The 15.69% duty level, which will be reviewed again before it is set in concrete in early April 2015, will be retroactive for a 90-day period from the official publication of the new duty in the Federal Register, which is expected to occur next week.
Separate and unique countervailing duties were set for Cooper Kunshan China Tire Co. Ltd. (12.5%), Giti Tire Fujian Co. Ltd. (17.69%) and Shandong Yongsheng Rubber Group Co. Ltd. (81.29%).
Still to come is the other shoe, a determination of anti-dumping duties, which is due Jan. 21, 2015. Both duties will impact all brands of tires exported to the U.S., regardless of manufacturer.
Countervailing duties, according to the Commerce Department, are intended to mitigate the impact of “financial assistance from foreign governments that benefit the production of goods from foreign companies and are limited to specific enterprises or industries, or are contingent either upon export performance or upon the use of domestic goods over imported goods.”
In discussions with industry insiders and analysts, a total import duty level of 45% to 50% would cause mild pricing disruption across the board, taking into account how other producers – domestic as well as non-China imports – are likely to react in order to maintain product slotting in the market.

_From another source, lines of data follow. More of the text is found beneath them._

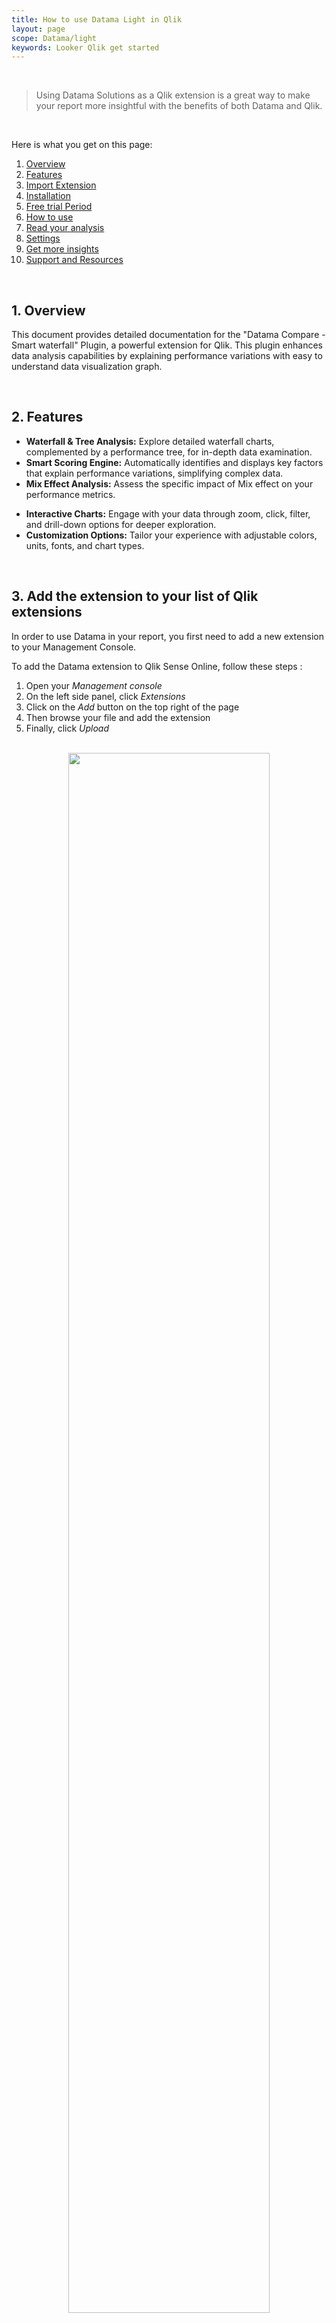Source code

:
```yaml
---
title: How to use Datama Light in Qlik
layout: page
scope: Datama/light
keywords: Looker Qlik get started
---
```


<br/>

> Using Datama Solutions as a Qlik extension is a great way to make your report more insightful with the benefits of both Datama and Qlik.

<br/>

Here is what you get on this page:
1. [Overview](#1-overview) 
2. [Features](#2-features)
3. [Import Extension](#3-add-the-extension-to-your-list-of-qlik-extensions)
4. [Installation](#4-add-the-extension-into-your-app)
5. [Free trial Period](#5-get-a-free-trial-period)
6. [How to use](#6-getting-started)
7. [Read your analysis](#7-read-your-analysis)
8. [Settings](#8-advanced-usage)
9. [Get more insights](#9-get-more-insights)
10. [Support and Resources](#10-support-and-resources)

<br/>

## 1. Overview
This document provides detailed documentation for the "Datama Compare - Smart waterfall" Plugin, a powerful extension for Qlik. This plugin enhances data analysis capabilities by explaining performance variations with easy to understand data visualization graph.

<br/>

## 2. Features
- **Waterfall & Tree Analysis:** Explore detailed waterfall charts, complemented by a performance tree, for in-depth data examination.
- **Smart Scoring Engine:** Automatically identifies and displays key factors that explain performance variations, simplifying complex data.
- **Mix Effect Analysis:** Assess the specific impact of Mix effect on your performance metrics.
<!--- **Intelligent Comments:** Convert data analysis into smart, actionable insights, presented in a consolidated and understandable format. --->
- **Interactive Charts:** Engage with your data through zoom, click, filter, and drill-down options for deeper exploration.
- **Customization Options:** Tailor your experience with adjustable colors, units, fonts, and chart types.

<br/>

## 3. Add the extension to your list of Qlik extensions

In order to use Datama in your report, you first need to add a new extension to your Management Console. 

To add the Datama extension to Qlik Sense Online, follow these steps : 

1. Open your _Management console_
2. On the left side panel, click _Extensions_
3. Click on the _Add_ button on the top right of the page
4. Then browse your file and add the extension
5. Finally, click _Upload_

<br>

<center><img style="width:80%;" src="{{site.url}}/{{site.baseurl}}/extensions/assets/gif/qlik_upload_extension.gif" /></center>

<br/>

## 4. Add the extension into your app

Follow these steps to add Datama in your app : 

1. From the _Analytics Services_ page, open your App
2. Click on the sheet you want to use Datama on
3. If you are not in edit mode, click on _Edit sheet_
4. Make sure _Advanced options_ is turned on
5. On the _Assets_ panel on the left, click _Custom objects_
6. Click on _Extension_
7. Drag and drop the Datama extension in your sheet

<br>

<center><img style="width:80%;" src="{{site.url}}/{{site.baseurl}}/extensions/assets/gif/qlik_add_to_app.gif" /></center>

<br>

## 5. Get a free trial period

You can get a free trial period of 7 days allowing you to test the full version of the extension by following these steps :

1. Click on "Trial version" link of Datama footer
2. On the "Full Extension" card, click on **"🚀 Try for free"**
3. Create your Datama account
4. Get your Trial extension

<br>

## 6. Getting started

Once you've imported the extension, here is how you can use it.

**1. First think at your use case**: You need first to consider which KPI you want to analyse and what are the steps that lead to the main KPI.

**2. Prepare your dataset**: 4 steps are needed to properly set your dataset.
1.  **Main KPI:** Define the main KPI you want to compare (e.g. Revenue, Leads, Margin...)
2.  **Comparison Dimensions**: Define on which elements you want to compare your KPI (e.g. Period: Compare Month over Month, Country: Compare one country to the other...)
     - by default, Datama will select the first two elements of your dimension, or split a date range in two.
3.  **Steps**: Define the steps that correspond to the funnel that lead to your main KPI. For example (eCommerce funnel, or Finance funnel) [See dataset examples](https://docs.google.com/spreadsheets/d/1bNEeqm5CfpPmYPr_t4ff1xcJkSBKoVvwJd4vKB0sDzs/edit#gid=763618483)
     - To better defined your steps (or metric equation), you can read our dedicated [article](https://Datama.fr/2020/03/24/how-to-build-my-business-metric-relation/).
4.  **Explanation dimensions**: Add Dimensions that will be used to explain the variations of your performance. Each variation will have an interest score to see how important they are to explain your variations.

<br/>

<center><img style="width:80%;" src="{{site.url}}/{{site.baseurl}}/extensions/assets/gif/qlik_add_dimensions_and_metrics.gif" /></center>

<br/>

> Below is an example of a funnel with the metrics relation between each steps of the eCommerce funnel. 
<center><img style="width:60%;" src="{{site.url}}/{{site.baseurl}}/extensions/assets/gif/FunnelKPI.PNG" /></center>

<br/>

## 7. Read your Analysis

- **Performance Overview**: Each blue bar represents the performance of your main KPI, using your chosen comparison dimension. helping you quickly gauge performance across different segments.
- **Intermediary Step Analysis**: Intermediary steps depict the ratio evolution of your KPI. The impact is quantified in the units of your main KPI, allowing for a consistent measurement of progress or regression.
- By default, the most interesting dimension will be selected for this zoomed step. You can change the selected dimension for this zoomed step by changing right clicking on the boxes of a segment and select the appropriate dimension in the "split by". You can unzoom by clicking on other steps or clicking on the box again.
- **In-Depth Exploration**: By interacting with a step—simply click on it—you'll delve into the underlying dimensions that are most influential in explaining your performance variances at each stage of your funnel.

To discover more about how to read Waterfall, you can read our [dedicated section]({{site.url}}/{{site.baseurl}}/core_app/new/tutorial/first_use.html)

<br/>

## 8. Advanced Usage

Follow this [link]({{site.url}}/{{site.baseurl}}/extensions/Datama-compare//settings/settings.html) to get the full view of the extension Settings. 

<br/>

## 9. Get more insights

Explore related documentation to understand how to generate insights in [Datama Compare]({{site.url}}/{{site.baseurl}}/extensions/Datama-compare/introduction.html)

<br/>

## 10. Support and Resources
If you require assistance or have any questions, feel free to reach out. We're here to help!
    - 📧 **Email**: Send us an email at [contact@Datama.fr](mailto:contact@Datama.fr) for any inquiries or support issues.
    - 🌐 **Contact Form**: Prefer to use a form? Fill out our [online contact form](https://www.Datama.io/lets-talk/), and we'll get back to you promptly.

<br/>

A number of Chinese tiremakers have previously announced plans to source U.S.-bound product from plants outside of China. Giti Tire, a Singapore-based firm, has already announced plans to build a $560 million consumer tire plant in the U.S., so their exposure on the duties will be minimized.
There was no immediate reaction from the U.S. industry, which stayed largely quiet throughout the process since the USW filed petitions against Chinese makers back in June. The Steelworkers, however, expressed their excitement over the Commerce Department announcement.

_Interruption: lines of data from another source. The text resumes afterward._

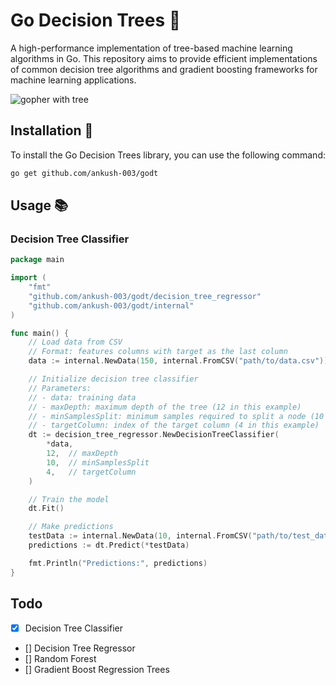 # Go Decision Trees 🌲

A high-performance implementation of tree-based machine learning algorithms in Go. This repository aims to provide efficient implementations of common decision tree algorithms and gradient boosting frameworks for machine learning applications.

![gopher with tree](https://github.com/user-attachments/assets/117bdabc-007d-4fd8-a4aa-264a310e29f9)


## Installation 🚀

To install the Go Decision Trees library, you can use the following command:

```bash
go get github.com/ankush-003/godt
```

## Usage 📚

### Decision Tree Classifier

```go
package main

import (
    "fmt"
    "github.com/ankush-003/godt/decision_tree_regressor"
    "github.com/ankush-003/godt/internal"
)

func main() {
    // Load data from CSV
    // Format: features columns with target as the last column
    data := internal.NewData(150, internal.FromCSV("path/to/data.csv"))

    // Initialize decision tree classifier
    // Parameters:
    // - data: training data
    // - maxDepth: maximum depth of the tree (12 in this example)
    // - minSamplesSplit: minimum samples required to split a node (10 in this example)
    // - targetColumn: index of the target column (4 in this example)
    dt := decision_tree_regressor.NewDecisionTreeClassifier(
        *data,
        12,  // maxDepth
        10,  // minSamplesSplit
        4,   // targetColumn
    )

    // Train the model
    dt.Fit()

    // Make predictions
    testData := internal.NewData(10, internal.FromCSV("path/to/test_data.csv"))
    predictions := dt.Predict(*testData)

    fmt.Println("Predictions:", predictions)
}
```

## Todo

- [x] Decision Tree Classifier
- [] Decision Tree Regressor
- [] Random Forest
- [] Gradient Boost Regression Trees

“The Commerce Dept. is right to neutralize the negative effects of the unfair subsidies the Chinese government has granted to tire exporters,” said USW president Leo Gerard. “These illegal subsidies have resulted in thousands of lost American tire manufacturing jobs. If left unchecked, they would devastate tens-of-thousands more jobs in the U.S. economy.

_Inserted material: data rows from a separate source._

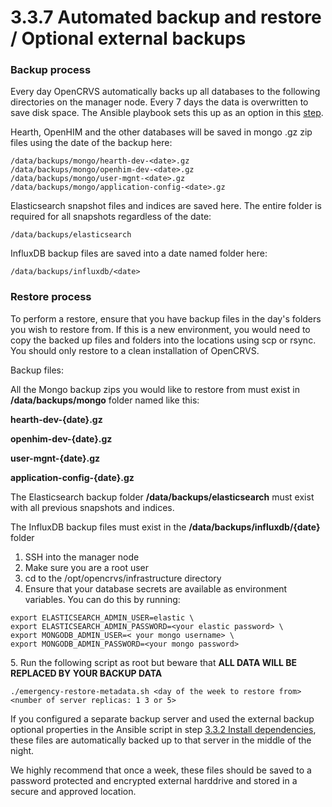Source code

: # 3.3.7 Automated backup and restore / Optional external backups

### Backup process

Every day OpenCRVS automatically backs up all databases to the following directories on the manager node. Every 7 days the data is overwritten to save disk space.  The Ansible playbook sets this up as an option in this [step](3.3.2-install-dependencies.md).

Hearth, OpenHIM and the other databases will be saved in mongo .gz zip files using the date of the backup here:

```
/data/backups/mongo/hearth-dev-<date>.gz
/data/backups/mongo/openhim-dev-<date>.gz
/data/backups/mongo/user-mgnt-<date>.gz
/data/backups/mongo/application-config-<date>.gz
```

Elasticsearch snapshot files and indices are saved here.  The entire folder is required for all snapshots regardless of the date:

```
/data/backups/elasticsearch
```

InfluxDB backup files are saved into a date named folder here:

```
/data/backups/influxdb/<date>
```



### Restore process

To perform a restore, ensure that you have backup files in the day's folders you wish to restore from.  If this is a new environment, you would need to copy the backed up files and folders into the locations using scp or rsync.  You should only restore to a clean installation of OpenCRVS.

Backup files:

All the Mongo backup zips you would like to restore from must exist in **/data/backups/mongo** folder named like this:

**hearth-dev-{date}.gz**

**openhim-dev-{date}.gz**

**user-mgnt-{date}.gz**&#x20;

**application-config-{date}.gz**&#x20;

The Elasticsearch backup folder **/data/backups/elasticsearch** must exist with all previous snapshots and indices.&#x20;

The InfluxDB backup files must exist in the **/data/backups/influxdb/{date}** folder

1. SSH into the manager node
2. Make sure you are a root user
3. cd to the /opt/opencrvs/infrastructure directory
4. Ensure that your database secrets are available as environment variables.  You can do this by running:

```
export ELASTICSEARCH_ADMIN_USER=elastic \
export ELASTICSEARCH_ADMIN_PASSWORD=<your elastic password> \
export MONGODB_ADMIN_USER=< your mongo username> \
export MONGODB_ADMIN_PASSWORD=<your mongo password>
```

5\. Run the following script as root but beware that **ALL DATA WILL BE REPLACED BY YOUR BACKUP DATA**

```
./emergency-restore-metadata.sh <day of the week to restore from> <number of server replicas: 1 3 or 5>
```

If you configured a separate backup server and used the external backup optional properties in the Ansible script in step [3.3.2 Install dependencies](3.3.2-install-dependencies.md), these files are automatically backed up to that server in the middle of the night.

We highly recommend that once a week, these files should be saved to a password protected and encrypted external harddrive and stored in a secure and approved location.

“After the safeguard relief from Chinese tires that our union had fought for expired in 2012, Chinese tires came flooding back into the U.S. Today’s decision confirms an array of massive subsidies from China helped to drive this wave of exports back into our market. Countering those subsidies is the first step to restoring a level playing field for our tire industry and our tire workers.”
In its statement, the union said: “The USW filed the antidumping and countervailing duty trade case against Chinese passenger/light truck tires in June. According to the agency, 39 different subsidy programs are being investigated. In July, the U.S. International Trade Commission preliminarily found a reasonable indication that the domestic tire industry has been injured by Chinese tires. The Commerce Department has also agreed to initiate work on an additional nine subsidy programs identified by the USW.”